→ HOW TO COMPLETE THIS TASK: Could every line below be written out exactly as it appears?

Collection entries
▶

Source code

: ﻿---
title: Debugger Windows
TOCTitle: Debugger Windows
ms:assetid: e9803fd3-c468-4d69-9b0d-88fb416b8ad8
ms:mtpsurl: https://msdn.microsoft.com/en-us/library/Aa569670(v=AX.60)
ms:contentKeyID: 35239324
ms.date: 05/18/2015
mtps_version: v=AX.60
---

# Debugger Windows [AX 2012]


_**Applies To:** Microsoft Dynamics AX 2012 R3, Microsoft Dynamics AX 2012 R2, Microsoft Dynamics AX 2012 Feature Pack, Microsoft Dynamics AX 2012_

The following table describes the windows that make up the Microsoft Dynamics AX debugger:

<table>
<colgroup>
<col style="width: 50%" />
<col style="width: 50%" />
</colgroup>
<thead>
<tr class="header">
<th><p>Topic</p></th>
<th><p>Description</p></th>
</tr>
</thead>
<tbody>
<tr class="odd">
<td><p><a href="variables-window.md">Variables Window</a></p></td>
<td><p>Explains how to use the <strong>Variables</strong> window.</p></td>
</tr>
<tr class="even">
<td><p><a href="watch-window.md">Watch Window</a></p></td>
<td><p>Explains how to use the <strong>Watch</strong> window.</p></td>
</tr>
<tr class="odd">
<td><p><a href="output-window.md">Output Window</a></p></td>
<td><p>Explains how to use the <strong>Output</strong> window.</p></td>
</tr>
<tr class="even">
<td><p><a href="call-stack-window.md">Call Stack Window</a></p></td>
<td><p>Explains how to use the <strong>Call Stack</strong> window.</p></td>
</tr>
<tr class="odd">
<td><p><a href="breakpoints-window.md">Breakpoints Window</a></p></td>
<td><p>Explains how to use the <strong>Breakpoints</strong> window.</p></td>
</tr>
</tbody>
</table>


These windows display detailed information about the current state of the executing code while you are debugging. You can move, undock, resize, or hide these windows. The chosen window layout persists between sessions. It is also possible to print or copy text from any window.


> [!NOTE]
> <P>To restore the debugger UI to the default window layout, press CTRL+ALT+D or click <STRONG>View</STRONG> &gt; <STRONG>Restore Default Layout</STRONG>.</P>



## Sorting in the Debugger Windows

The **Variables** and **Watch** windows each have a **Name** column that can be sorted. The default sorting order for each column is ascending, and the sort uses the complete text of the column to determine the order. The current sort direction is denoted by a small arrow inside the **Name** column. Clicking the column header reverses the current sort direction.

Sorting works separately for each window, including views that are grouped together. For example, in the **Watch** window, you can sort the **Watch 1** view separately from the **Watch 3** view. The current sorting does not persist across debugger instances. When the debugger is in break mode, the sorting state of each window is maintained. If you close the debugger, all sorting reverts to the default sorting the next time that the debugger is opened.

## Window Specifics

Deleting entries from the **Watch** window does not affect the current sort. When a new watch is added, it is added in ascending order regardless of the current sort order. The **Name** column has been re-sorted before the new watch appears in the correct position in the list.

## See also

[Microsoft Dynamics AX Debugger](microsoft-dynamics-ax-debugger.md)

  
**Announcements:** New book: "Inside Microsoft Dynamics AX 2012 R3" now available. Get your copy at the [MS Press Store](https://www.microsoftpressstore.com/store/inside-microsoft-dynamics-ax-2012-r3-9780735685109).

◀

→ ANSWER SECTION:
Source code

: ﻿---
title: Debugger Windows
TOCTitle: Debugger Windows
ms:assetid: e9803fd3-c468-4d69-9b0d-88fb416b8ad8
ms:mtpsurl: https://msdn.microsoft.com/en-us/library/Aa569670(v=AX.60)
ms:contentKeyID: 35239324
ms.date: 05/18/2015
mtps_version: v=AX.60
---

# Debugger Windows [AX 2012]


_**Applies To:** Microsoft Dynamics AX 2012 R3, Microsoft Dynamics AX 2012 R2, Microsoft Dynamics AX 2012 Feature Pack, Microsoft Dynamics AX 2012_

The following table describes the windows that make up the Microsoft Dynamics AX debugger:

<table>
<colgroup>
<col style="width: 50%" />
<col style="width: 50%" />
</colgroup>
<thead>
<tr class="header">
<th><p>Topic</p></th>
<th><p>Description</p></th>
</tr>
</thead>
<tbody>
<tr class="odd">
<td><p><a href="variables-window.md">Variables Window</a></p></td>
<td><p>Explains how to use the <strong>Variables</strong> window.</p></td>
</tr>
<tr class="even">
<td><p><a href="watch-window.md">Watch Window</a></p></td>
<td><p>Explains how to use the <strong>Watch</strong> window.</p></td>
</tr>
<tr class="odd">
<td><p><a href="output-window.md">Output Window</a></p></td>
<td><p>Explains how to use the <strong>Output</strong> window.</p></td>
</tr>
<tr class="even">
<td><p><a href="call-stack-window.md">Call Stack Window</a></p></td>
<td><p>Explains how to use the <strong>Call Stack</strong> window.</p></td>
</tr>
<tr class="odd">
<td><p><a href="breakpoints-window.md">Breakpoints Window</a></p></td>
<td><p>Explains how to use the <strong>Breakpoints</strong> window.</p></td>
</tr>
</tbody>
</table>


These windows display detailed information about the current state of the executing code while you are debugging. You can move, undock, resize, or hide these windows. The chosen window layout persists between sessions. It is also possible to print or copy text from any window.


> [!NOTE]
> <P>To restore the debugger UI to the default window layout, press CTRL+ALT+D or click <STRONG>View</STRONG> &gt; <STRONG>Restore Default Layout</STRONG>.</P>



## Sorting in the Debugger Windows

The **Variables** and **Watch** windows each have a **Name** column that can be sorted. The default sorting order for each column is ascending, and the sort uses the complete text of the column to determine the order. The current sort direction is denoted by a small arrow inside the **Name** column. Clicking the column header reverses the current sort direction.

Sorting works separately for each window, including views that are grouped together. For example, in the **Watch** window, you can sort the **Watch 1** view separately from the **Watch 3** view. The current sorting does not persist across debugger instances. When the debugger is in break mode, the sorting state of each window is maintained. If you close the debugger, all sorting reverts to the default sorting the next time that the debugger is opened.

## Window Specifics

Deleting entries from the **Watch** window does not affect the current sort. When a new watch is added, it is added in ascending order regardless of the current sort order. The **Name** column has been re-sorted before the new watch appears in the correct position in the list.

## See also

[Microsoft Dynamics AX Debugger](microsoft-dynamics-ax-debugger.md)

  
**Announcements:** New book: "Inside Microsoft Dynamics AX 2012 R3" now available. Get your copy at the [MS Press Store](https://www.microsoftpressstore.com/store/inside-microsoft-dynamics-ax-2012-r3-9780735685109).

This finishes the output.